Eksepsi Ditolak, Romy Tempuh Banding

Terdakwa kasus suap jual beli jabatan di Kementerian Agama M. Romahurmuziy mengikuti sidang putusan sela di Pengadilan Tipikor, Jakarta, Rabu (9/10/2019). (ANTARA | INDRIANTO EKO SUWARSO )
JAKARTA (HN) -
Putusan majelis hakim Pengadilan Tipikor Jakarta, menolak nota keberatan (eksepsi) yang diajukan Romahurmuziy (Romy), terdakwa kasus suap jual-beli jabatan di Kementerian Agama TA 2018-2019, menuai protes. Kuasa Hukum mantan Ketua Umum PPP itu, Maqdir Ismail menyatakan, akan menempuh upaya hukum banding.
"Ada kontradiksi antara putusan praperadilan dengan putusan sela yang dibacakan majelis hakim," katanya di Jakarta, Rabu (9/10).
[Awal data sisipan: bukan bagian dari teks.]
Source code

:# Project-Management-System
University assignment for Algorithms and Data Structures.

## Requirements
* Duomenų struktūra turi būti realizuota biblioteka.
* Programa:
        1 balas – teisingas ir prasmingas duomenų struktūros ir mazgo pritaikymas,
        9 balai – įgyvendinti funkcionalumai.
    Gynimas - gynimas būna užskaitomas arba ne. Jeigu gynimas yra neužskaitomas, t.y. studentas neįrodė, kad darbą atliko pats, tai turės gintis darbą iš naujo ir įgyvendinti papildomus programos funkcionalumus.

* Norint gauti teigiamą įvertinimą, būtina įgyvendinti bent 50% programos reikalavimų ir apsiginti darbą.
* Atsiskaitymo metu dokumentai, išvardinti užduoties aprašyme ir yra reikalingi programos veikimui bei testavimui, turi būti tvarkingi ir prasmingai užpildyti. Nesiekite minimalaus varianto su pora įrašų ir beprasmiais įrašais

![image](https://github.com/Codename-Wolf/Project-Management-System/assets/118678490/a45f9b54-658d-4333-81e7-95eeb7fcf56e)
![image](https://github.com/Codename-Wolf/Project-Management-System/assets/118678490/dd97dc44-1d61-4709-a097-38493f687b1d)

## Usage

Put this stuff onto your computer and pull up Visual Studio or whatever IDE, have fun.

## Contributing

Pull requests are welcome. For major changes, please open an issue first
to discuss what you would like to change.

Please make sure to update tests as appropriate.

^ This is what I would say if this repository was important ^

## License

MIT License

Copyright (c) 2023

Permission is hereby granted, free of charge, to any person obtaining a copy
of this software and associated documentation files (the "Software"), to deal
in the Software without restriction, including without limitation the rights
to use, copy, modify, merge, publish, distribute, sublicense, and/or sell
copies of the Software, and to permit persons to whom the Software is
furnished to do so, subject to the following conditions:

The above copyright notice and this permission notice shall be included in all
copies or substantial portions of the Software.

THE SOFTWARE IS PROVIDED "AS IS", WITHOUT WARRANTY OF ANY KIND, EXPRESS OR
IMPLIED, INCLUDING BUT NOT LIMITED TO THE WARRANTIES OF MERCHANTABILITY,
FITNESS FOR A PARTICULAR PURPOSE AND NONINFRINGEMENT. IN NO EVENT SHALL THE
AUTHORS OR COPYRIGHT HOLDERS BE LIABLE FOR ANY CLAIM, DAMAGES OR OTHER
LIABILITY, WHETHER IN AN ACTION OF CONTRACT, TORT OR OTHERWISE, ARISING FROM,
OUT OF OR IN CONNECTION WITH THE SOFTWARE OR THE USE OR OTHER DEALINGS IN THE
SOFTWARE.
Dalam putusan praperadilan disebutkan bahwa kewenangan memeriksa keabsahan penyelidikan serta penangkapan, terutama yang berhubungan dengan penyadapan bukan ranah praperadilan. Namun, dalam putusan sela yang dibacakan Ketua Majelis Hakim Fahzal Hendri disebutkan bahwa hal tersebut menjadi kewenangan praperadilan.
"Ini harus dicari tahu kebenarannya melalui proses banding. Kami harus mencari keadilan," ujar Maqdir.
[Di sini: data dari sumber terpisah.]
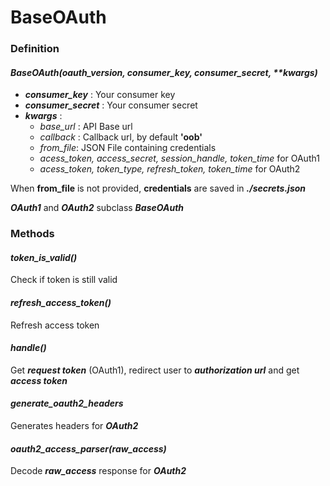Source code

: BaseOAuth
==========

### **Definition**

#### *BaseOAuth(oauth_version, consumer_key, consumer_secret, \*\*kwargs)*

* ***consumer_key*** : Your consumer key
* ***consumer_secret*** : Your consumer secret
* ***kwargs*** :
    - *base_url* : API Base url
    - *callback* : Callback url, by default **'oob'**
    - *from_file*: JSON File containing credentials
    - *acess_token, access_secret, session_handle, token_time* for OAuth1
    - *acess_token, token_type, refresh_token, token_time* for OAuth2

When **from_file** is not provided, **credentials** are saved in ***./secrets.json***

***OAuth1*** and ***OAuth2*** subclass ***BaseOAuth***

### **Methods**

#### *token_is_valid()*
Check if token is still valid

#### *refresh_access_token()*
Refresh access token

#### *handle()*
Get ***request token*** (OAuth1), redirect user to ***authorization url*** and get ***access token***

#### *generate_oauth2_headers*
Generates headers for ***OAuth2***

#### *oauth2_access_parser(raw_access)*
Decode ***raw_access*** response for ***OAuth2***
Ketua Majelis Hakim Fahzal Hendri dalam persidangan mengatakan, banding yang diajukan pihak Romy dapat dikirim bersamaan dengan putusan akhir persidangan. Majelis hakim pun menyatakan menolak eksepsi Romy. "Mengadili, menyatakan keberatan atau eksepsi terdakwa dan tim penasihat hukum tidak dapat diterima," kata Hakim Fahzal.
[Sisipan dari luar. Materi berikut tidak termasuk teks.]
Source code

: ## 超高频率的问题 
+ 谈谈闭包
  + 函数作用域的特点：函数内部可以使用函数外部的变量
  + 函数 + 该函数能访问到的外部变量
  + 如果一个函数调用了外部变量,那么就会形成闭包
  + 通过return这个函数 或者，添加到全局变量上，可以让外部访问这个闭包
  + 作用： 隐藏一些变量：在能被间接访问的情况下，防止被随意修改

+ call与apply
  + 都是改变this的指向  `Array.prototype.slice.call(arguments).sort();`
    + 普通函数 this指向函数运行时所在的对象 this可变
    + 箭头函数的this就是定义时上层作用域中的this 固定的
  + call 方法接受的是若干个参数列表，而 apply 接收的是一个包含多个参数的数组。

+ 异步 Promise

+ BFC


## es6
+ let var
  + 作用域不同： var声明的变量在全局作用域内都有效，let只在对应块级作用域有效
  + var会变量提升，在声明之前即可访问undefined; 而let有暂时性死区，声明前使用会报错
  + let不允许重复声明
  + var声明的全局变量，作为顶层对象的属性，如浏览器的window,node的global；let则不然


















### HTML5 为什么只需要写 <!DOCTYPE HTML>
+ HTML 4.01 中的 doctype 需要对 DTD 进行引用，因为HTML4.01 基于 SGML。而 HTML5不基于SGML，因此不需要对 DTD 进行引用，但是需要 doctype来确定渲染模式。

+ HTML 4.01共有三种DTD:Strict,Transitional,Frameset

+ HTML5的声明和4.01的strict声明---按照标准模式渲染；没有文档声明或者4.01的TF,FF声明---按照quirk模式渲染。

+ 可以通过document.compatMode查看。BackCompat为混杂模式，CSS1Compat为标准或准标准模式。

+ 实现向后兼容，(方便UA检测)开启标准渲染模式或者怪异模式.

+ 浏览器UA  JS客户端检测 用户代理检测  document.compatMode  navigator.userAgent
Hakim tunggal Pengadilan Negeri Jakarta Selatan Agus Widodo sebelumnya menolak praperadilan yang diajukan Romy, sehingga kasusnya berlanjut ke penuntutan dan disidangkan. Hakim manilai penangkapan dan penetapan tersangka Romy oleh KPK sesuai prosedur dan sah secara hukum, sehingga menolak praperadilan seluruhnya.
Anggota Tim Biro Hukum KPK Efi Laila menilai, sebagian materi Romy di luar koridor. Dalil praperadilan Romy telah memasuki materi pokok perkara dugaan korupsi yang seharusnya disampaikan pemohon dalam pembelaan (pledoi) di Pengadilan Tipikor. Menurut dia, tak ada kewenangan hakim praperadilan untuk menilai materi pokok perkara.
"Lembaga praperadilan merupakan sarana pengawasan horizontal yang terbatas melakukan pemeriksaan formil," ujar Efi.
Dalam perkara ini, peluang Menteri Agama Lukman Hakim Saifuddin dijerat KPK terbuka lebar. Penyidik menganggap, pengembalian Rp 10 juta oleh Menteri kepada KPK bukan sebagai pelaporan gratifikasi karena setelah operasi tangkap tangan (OTT). Terlebih, laporan staf Menteri tertulis penerimaan Rp 10 juta itu merupakan honor tambahan.
Informasi yang dihimpun KPK, sumber dana itu dari Kepala Kantor Wilayah Kemenag Provinsi Jawa Timur Haris. Pemberian itu diterima Menteri setelah Haris dilantik sebagai Kakanwil Jawa Timur pada 9 Maret 2019. Seleksi jabatan di lingkungan Kemenag diduga berlangsung lantaran Lukman satu parpol dengan Romy dan di bawah naungannya.